Data for review>

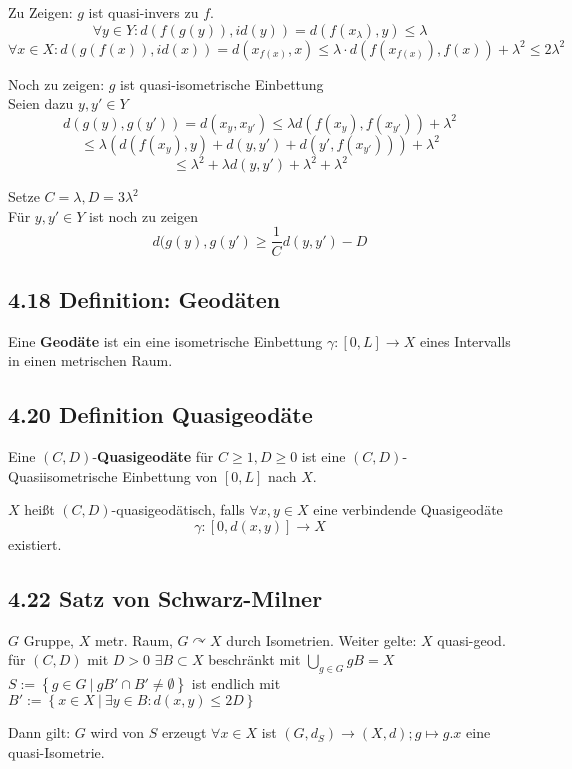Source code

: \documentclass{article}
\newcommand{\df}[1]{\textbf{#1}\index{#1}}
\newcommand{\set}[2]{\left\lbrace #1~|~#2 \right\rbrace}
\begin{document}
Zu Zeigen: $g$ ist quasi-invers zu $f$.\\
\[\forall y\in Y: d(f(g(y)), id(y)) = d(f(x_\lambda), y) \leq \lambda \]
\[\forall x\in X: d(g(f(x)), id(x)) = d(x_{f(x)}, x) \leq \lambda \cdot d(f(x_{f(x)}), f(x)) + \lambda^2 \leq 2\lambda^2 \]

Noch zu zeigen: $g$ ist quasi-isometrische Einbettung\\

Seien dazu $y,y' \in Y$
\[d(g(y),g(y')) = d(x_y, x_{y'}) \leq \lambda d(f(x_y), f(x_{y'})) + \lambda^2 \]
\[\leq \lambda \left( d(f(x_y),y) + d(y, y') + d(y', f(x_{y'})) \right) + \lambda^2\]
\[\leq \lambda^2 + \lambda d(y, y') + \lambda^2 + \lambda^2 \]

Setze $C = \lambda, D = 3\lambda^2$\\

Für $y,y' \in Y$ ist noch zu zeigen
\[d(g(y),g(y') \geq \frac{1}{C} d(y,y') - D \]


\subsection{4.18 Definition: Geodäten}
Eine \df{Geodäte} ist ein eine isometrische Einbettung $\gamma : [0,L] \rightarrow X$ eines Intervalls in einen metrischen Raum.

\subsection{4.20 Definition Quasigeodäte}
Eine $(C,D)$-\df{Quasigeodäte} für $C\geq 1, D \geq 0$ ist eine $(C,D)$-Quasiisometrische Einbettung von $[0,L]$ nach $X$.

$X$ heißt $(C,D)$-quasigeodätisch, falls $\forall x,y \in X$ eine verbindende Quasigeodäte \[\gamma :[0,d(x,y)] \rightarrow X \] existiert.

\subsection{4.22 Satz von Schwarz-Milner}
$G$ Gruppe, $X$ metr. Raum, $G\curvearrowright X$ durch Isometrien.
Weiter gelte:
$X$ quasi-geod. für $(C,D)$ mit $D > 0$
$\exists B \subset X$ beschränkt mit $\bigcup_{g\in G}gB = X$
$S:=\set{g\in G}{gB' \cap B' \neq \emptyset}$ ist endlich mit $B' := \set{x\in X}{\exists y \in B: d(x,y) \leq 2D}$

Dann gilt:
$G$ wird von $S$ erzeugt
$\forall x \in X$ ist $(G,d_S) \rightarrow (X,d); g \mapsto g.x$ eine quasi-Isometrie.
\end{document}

Instructions to follow> Every line above should be printed again word for word, without its pictures.

Answer to this exercise>
Source code

: \documentclass{article}
\newcommand{\df}[1]{\textbf{#1}\index{#1}}
\newcommand{\set}[2]{\left\lbrace #1~|~#2 \right\rbrace}
\begin{document}
Zu Zeigen: $g$ ist quasi-invers zu $f$.\\
\[\forall y\in Y: d(f(g(y)), id(y)) = d(f(x_\lambda), y) \leq \lambda \]
\[\forall x\in X: d(g(f(x)), id(x)) = d(x_{f(x)}, x) \leq \lambda \cdot d(f(x_{f(x)}), f(x)) + \lambda^2 \leq 2\lambda^2 \]

Noch zu zeigen: $g$ ist quasi-isometrische Einbettung\\

Seien dazu $y,y' \in Y$
\[d(g(y),g(y')) = d(x_y, x_{y'}) \leq \lambda d(f(x_y), f(x_{y'})) + \lambda^2 \]
\[\leq \lambda \left( d(f(x_y),y) + d(y, y') + d(y', f(x_{y'})) \right) + \lambda^2\]
\[\leq \lambda^2 + \lambda d(y, y') + \lambda^2 + \lambda^2 \]

Setze $C = \lambda, D = 3\lambda^2$\\

Für $y,y' \in Y$ ist noch zu zeigen
\[d(g(y),g(y') \geq \frac{1}{C} d(y,y') - D \]


\subsection{4.18 Definition: Geodäten}
Eine \df{Geodäte} ist ein eine isometrische Einbettung $\gamma : [0,L] \rightarrow X$ eines Intervalls in einen metrischen Raum.

\subsection{4.20 Definition Quasigeodäte}
Eine $(C,D)$-\df{Quasigeodäte} für $C\geq 1, D \geq 0$ ist eine $(C,D)$-Quasiisometrische Einbettung von $[0,L]$ nach $X$.

$X$ heißt $(C,D)$-quasigeodätisch, falls $\forall x,y \in X$ eine verbindende Quasigeodäte \[\gamma :[0,d(x,y)] \rightarrow X \] existiert.

\subsection{4.22 Satz von Schwarz-Milner}
$G$ Gruppe, $X$ metr. Raum, $G\curvearrowright X$ durch Isometrien.
Weiter gelte:
$X$ quasi-geod. für $(C,D)$ mit $D > 0$
$\exists B \subset X$ beschränkt mit $\bigcup_{g\in G}gB = X$
$S:=\set{g\in G}{gB' \cap B' \neq \emptyset}$ ist endlich mit $B' := \set{x\in X}{\exists y \in B: d(x,y) \leq 2D}$

Dann gilt:
$G$ wird von $S$ erzeugt
$\forall x \in X$ ist $(G,d_S) \rightarrow (X,d); g \mapsto g.x$ eine quasi-Isometrie.
\end{document}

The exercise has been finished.